## Material provided
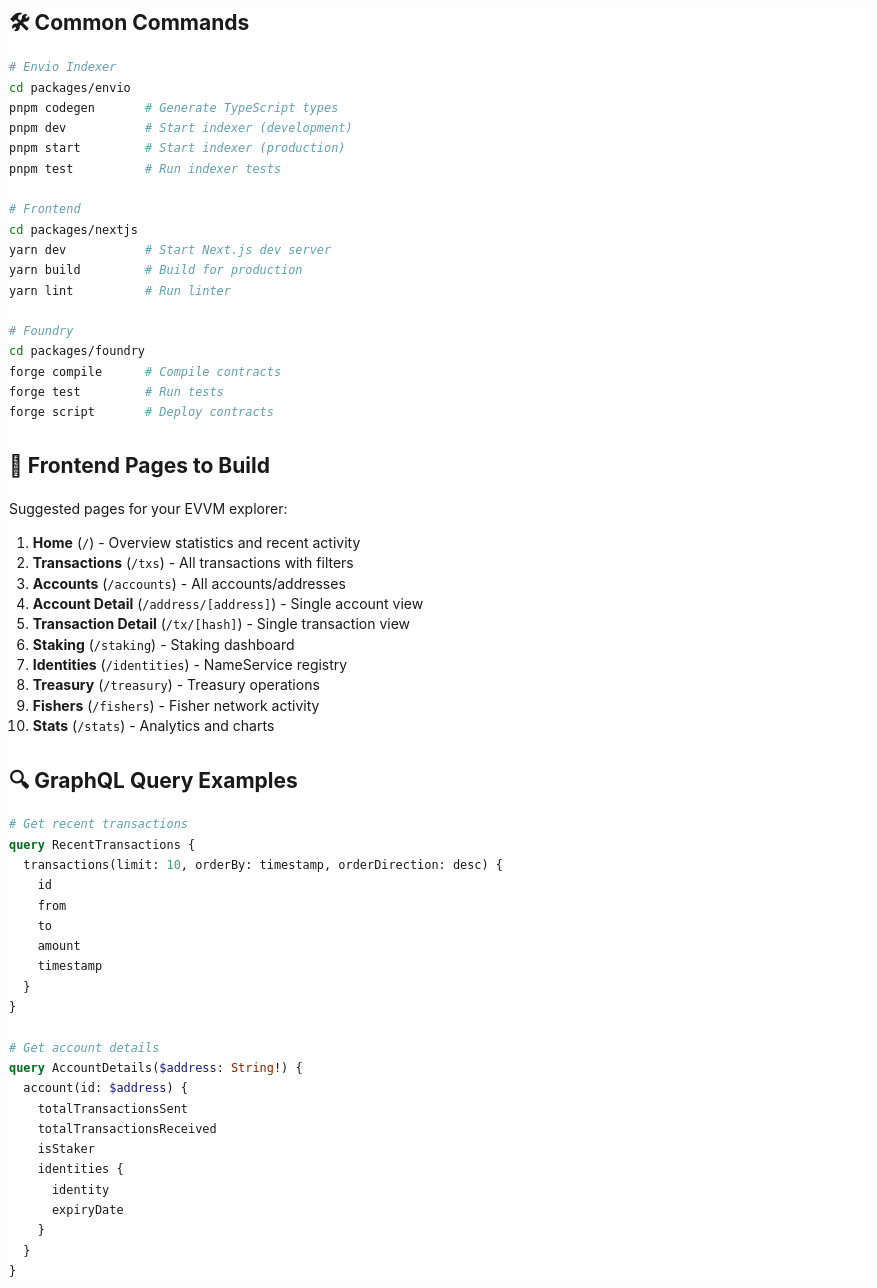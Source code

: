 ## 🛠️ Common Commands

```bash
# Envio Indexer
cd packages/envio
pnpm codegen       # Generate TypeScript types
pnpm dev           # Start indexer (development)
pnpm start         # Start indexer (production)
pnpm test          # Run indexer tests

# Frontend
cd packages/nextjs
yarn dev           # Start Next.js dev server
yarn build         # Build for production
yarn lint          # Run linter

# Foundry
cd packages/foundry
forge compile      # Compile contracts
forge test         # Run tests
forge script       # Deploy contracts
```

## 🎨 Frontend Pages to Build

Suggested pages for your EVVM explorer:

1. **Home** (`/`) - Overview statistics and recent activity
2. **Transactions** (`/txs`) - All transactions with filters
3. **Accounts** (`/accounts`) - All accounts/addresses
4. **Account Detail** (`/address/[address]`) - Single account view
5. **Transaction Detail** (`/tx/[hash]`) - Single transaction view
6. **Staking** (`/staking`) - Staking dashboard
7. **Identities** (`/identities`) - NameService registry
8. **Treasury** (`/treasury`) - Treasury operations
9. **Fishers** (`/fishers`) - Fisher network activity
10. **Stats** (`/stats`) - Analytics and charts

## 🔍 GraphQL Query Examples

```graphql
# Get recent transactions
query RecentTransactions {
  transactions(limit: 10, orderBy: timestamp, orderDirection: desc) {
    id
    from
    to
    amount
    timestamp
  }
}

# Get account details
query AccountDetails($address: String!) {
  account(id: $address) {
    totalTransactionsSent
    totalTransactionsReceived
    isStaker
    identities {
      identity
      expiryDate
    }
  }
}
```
==
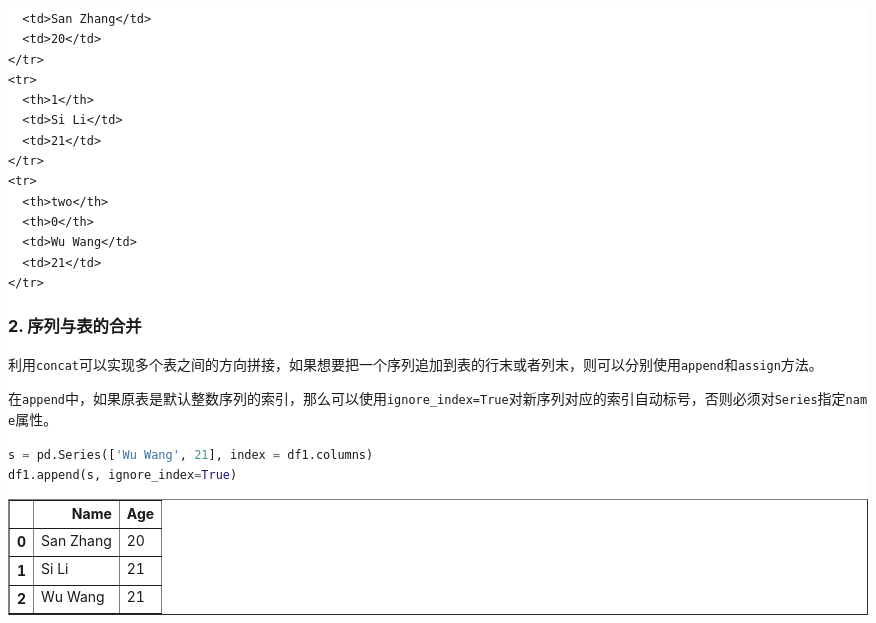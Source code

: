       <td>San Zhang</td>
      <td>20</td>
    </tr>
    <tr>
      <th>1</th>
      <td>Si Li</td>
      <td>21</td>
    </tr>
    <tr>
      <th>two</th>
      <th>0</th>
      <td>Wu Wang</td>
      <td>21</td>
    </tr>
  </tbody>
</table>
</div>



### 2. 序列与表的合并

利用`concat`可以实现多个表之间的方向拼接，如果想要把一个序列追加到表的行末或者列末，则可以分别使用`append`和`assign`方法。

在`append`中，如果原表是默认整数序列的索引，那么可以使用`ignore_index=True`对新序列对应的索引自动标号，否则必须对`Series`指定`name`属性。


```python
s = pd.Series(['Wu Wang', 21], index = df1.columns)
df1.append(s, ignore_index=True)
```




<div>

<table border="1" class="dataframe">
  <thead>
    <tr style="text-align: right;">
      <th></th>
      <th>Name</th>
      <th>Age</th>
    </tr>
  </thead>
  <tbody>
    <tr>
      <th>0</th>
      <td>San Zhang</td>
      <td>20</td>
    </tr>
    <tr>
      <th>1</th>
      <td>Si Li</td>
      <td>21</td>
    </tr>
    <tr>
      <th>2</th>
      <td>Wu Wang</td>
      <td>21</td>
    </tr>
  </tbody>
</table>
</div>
==
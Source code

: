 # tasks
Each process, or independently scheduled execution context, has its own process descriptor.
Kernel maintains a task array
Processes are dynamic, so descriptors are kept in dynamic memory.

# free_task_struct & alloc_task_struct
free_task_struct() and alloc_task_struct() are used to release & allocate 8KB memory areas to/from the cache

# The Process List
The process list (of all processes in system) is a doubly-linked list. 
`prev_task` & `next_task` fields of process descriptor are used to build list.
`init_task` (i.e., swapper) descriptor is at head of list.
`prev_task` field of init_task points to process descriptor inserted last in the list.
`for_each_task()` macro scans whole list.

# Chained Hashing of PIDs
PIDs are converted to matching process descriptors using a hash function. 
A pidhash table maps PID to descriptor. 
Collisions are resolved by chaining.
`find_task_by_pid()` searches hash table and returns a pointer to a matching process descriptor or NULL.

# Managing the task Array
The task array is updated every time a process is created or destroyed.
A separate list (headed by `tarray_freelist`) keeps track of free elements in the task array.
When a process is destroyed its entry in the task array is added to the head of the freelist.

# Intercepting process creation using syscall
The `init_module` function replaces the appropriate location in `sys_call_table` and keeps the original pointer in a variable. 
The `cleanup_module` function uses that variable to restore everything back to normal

## Task description
Each line of the records that holds the word "matching" should be copied out.

## Answer to the problem
PIDs are converted to matching process descriptors using a hash function. 
`find_task_by_pid()` searches hash table and returns a pointer to a matching process descriptor or NULL.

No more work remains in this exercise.